In the vast majority of cases, the problems are fixed through communication and negotiation between builders and owners. Unit plan managers typically receive complaints firsthand and deal with these directly. Some also commission their own reports on the extent and nature of problems raised with them. ACTPLA is talking to unit plan managers with a view to putting in place processes where ACTPLA can receive all of this information. This would enable the authority to get a much clearer picture across the city as to the nature and extent of problems that unit plan managers are contending with and thereby enable more targeted strategies to address them. Further, it would also give the authority a better understanding of where the particular construction practitioners are featuring more than others in relation to the complaints being received by unit plan managers.
I recently announced that the government is taking immediate action on this issue, as well as looking at longer term measures. I will take the opportunity today to advise the Assembly about the measures already put in place by the Planning and Land Authority. These measures will support existing processes, including the ACT’s strict licensing and compliance system, to improve building quality in the territory. ACTPLA’s building audit team will increase the level of onsite auditing of building certifiers with a focus on multi-unit development. The audit results will be analysed and any necessary further action taken.

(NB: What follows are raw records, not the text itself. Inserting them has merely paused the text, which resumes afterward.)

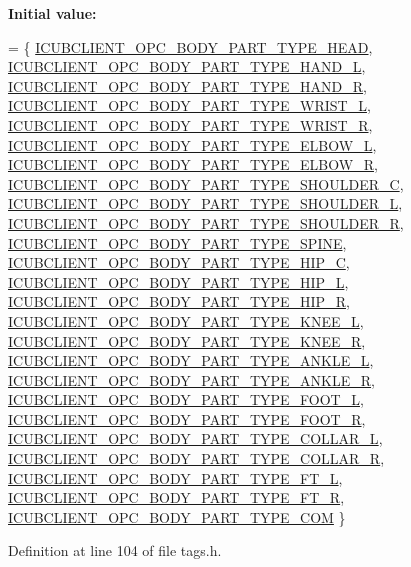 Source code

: {\bfseries Initial value\+:}
\begin{DoxyCode}
= \{
    \hyperlink{group__icubclient__tags_gaa02aa07eae126204dbe8b5c2af195d32}{ICUBCLIENT\_OPC\_BODY\_PART\_TYPE\_HEAD},
    \hyperlink{group__icubclient__tags_gacaaedb258ff7e0352008bc9e40b798ca}{ICUBCLIENT\_OPC\_BODY\_PART\_TYPE\_HAND\_L},
    \hyperlink{group__icubclient__tags_gae2b60e6d7fdc2446affb4e12c9dc2a48}{ICUBCLIENT\_OPC\_BODY\_PART\_TYPE\_HAND\_R},
    \hyperlink{group__icubclient__tags_gaeba18fe718ae272c328d8a7be81fe82e}{ICUBCLIENT\_OPC\_BODY\_PART\_TYPE\_WRIST\_L},
    \hyperlink{group__icubclient__tags_ga56da7b9d06ef0ff7b65e2d6a87be20f5}{ICUBCLIENT\_OPC\_BODY\_PART\_TYPE\_WRIST\_R},
    \hyperlink{group__icubclient__tags_gab86fd7975a074ae0200fc921f24b8b27}{ICUBCLIENT\_OPC\_BODY\_PART\_TYPE\_ELBOW\_L},
    \hyperlink{group__icubclient__tags_ga97554fb72caba6d7bd4e545d989ce838}{ICUBCLIENT\_OPC\_BODY\_PART\_TYPE\_ELBOW\_R},
    \hyperlink{group__icubclient__tags_gad28d9d48aa9da3eee85e3ab136e1d172}{ICUBCLIENT\_OPC\_BODY\_PART\_TYPE\_SHOULDER\_C},
    \hyperlink{group__icubclient__tags_gaa1a8f97d3e6094132e48f329d8d2e0fa}{ICUBCLIENT\_OPC\_BODY\_PART\_TYPE\_SHOULDER\_L},
    \hyperlink{group__icubclient__tags_ga4bda4a9f28859eeff000453a21b99884}{ICUBCLIENT\_OPC\_BODY\_PART\_TYPE\_SHOULDER\_R},
    \hyperlink{group__icubclient__tags_gadfd60827870d145a5ac23ee6876660a4}{ICUBCLIENT\_OPC\_BODY\_PART\_TYPE\_SPINE},
    \hyperlink{group__icubclient__tags_ga5b66f7452f0824d540be80515b8a3cf3}{ICUBCLIENT\_OPC\_BODY\_PART\_TYPE\_HIP\_C},
    \hyperlink{group__icubclient__tags_ga5ad224603f5735d53f970eac5bd1ba0b}{ICUBCLIENT\_OPC\_BODY\_PART\_TYPE\_HIP\_L},
    \hyperlink{group__icubclient__tags_gafb4f4f5458f4914d1199fd44e3b3da50}{ICUBCLIENT\_OPC\_BODY\_PART\_TYPE\_HIP\_R},
    \hyperlink{group__icubclient__tags_ga3f3e6e7476a25bc15509b219f25c2a37}{ICUBCLIENT\_OPC\_BODY\_PART\_TYPE\_KNEE\_L},
    \hyperlink{group__icubclient__tags_gabb265e235a73a3a8890e93eb6aab1832}{ICUBCLIENT\_OPC\_BODY\_PART\_TYPE\_KNEE\_R},
    \hyperlink{group__icubclient__tags_gae2fe87aed7479cccc93d97d603707a53}{ICUBCLIENT\_OPC\_BODY\_PART\_TYPE\_ANKLE\_L},
    \hyperlink{group__icubclient__tags_gab70f6f0b598ebe2ac71cf5c24bda7ac8}{ICUBCLIENT\_OPC\_BODY\_PART\_TYPE\_ANKLE\_R},
    \hyperlink{group__icubclient__tags_ga045f54dec7f94b4bbef957fe07ce3428}{ICUBCLIENT\_OPC\_BODY\_PART\_TYPE\_FOOT\_L},
    \hyperlink{group__icubclient__tags_ga229d2650f1f91c29f32fc50289e9df33}{ICUBCLIENT\_OPC\_BODY\_PART\_TYPE\_FOOT\_R},
    \hyperlink{group__icubclient__tags_gaf71b150f59ff5a698f31e7e41875d50c}{ICUBCLIENT\_OPC\_BODY\_PART\_TYPE\_COLLAR\_L},
    \hyperlink{group__icubclient__tags_gabffc87f95deae5505b46c6b098a837d2}{ICUBCLIENT\_OPC\_BODY\_PART\_TYPE\_COLLAR\_R},
    \hyperlink{group__icubclient__tags_ga2f3a37ba417d4d391c0c50b0e1012bc3}{ICUBCLIENT\_OPC\_BODY\_PART\_TYPE\_FT\_L},
    \hyperlink{group__icubclient__tags_ga4d8fa4ce73c15727bed37ca1471aeb64}{ICUBCLIENT\_OPC\_BODY\_PART\_TYPE\_FT\_R},
    \hyperlink{group__icubclient__tags_gac317fafa24f5b19ae63035af5f4103ea}{ICUBCLIENT\_OPC\_BODY\_PART\_TYPE\_COM}
\}
\end{DoxyCode}


Definition at line 104 of file tags.\+h.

The Construction Occupations Registrar has also advised me that he has started an immediate review of the existing mandatory inspections regime for both single and multi-unit construction. If the registrar advises that there is a need for increased or different mandatory inspection the government will make the required regulation changes as a matter of priority. Consultation with the community and the industry has identified a need to improve clarity about the roles and responsibilities of owners, building certifiers and builders.
To address this, the Planning and Land Authority will be overhauling building application forms and creating a new process that removes any ambiguity. I will also seek specific advice on suggestions that building certification be done at arm’s length from the developer. For example, one practice being looked at is the practice whereby certifiers enter into a contract with the lessee, but the builder also requires the certifier to enter a separate contract with them. One possibility is strengthening the legislation to make it an offence for that practice to occur, such that the builder would face disciplinary action if he is found to be insisting on that practice.
This is an area where the government will seek to strike a balance. We are open to practical reform to ensure public confidence in the regulatory system, and we are wary of counter-productive general regulation in reaction to specific problems. We will also carefully consider the advice we receive before proceeding.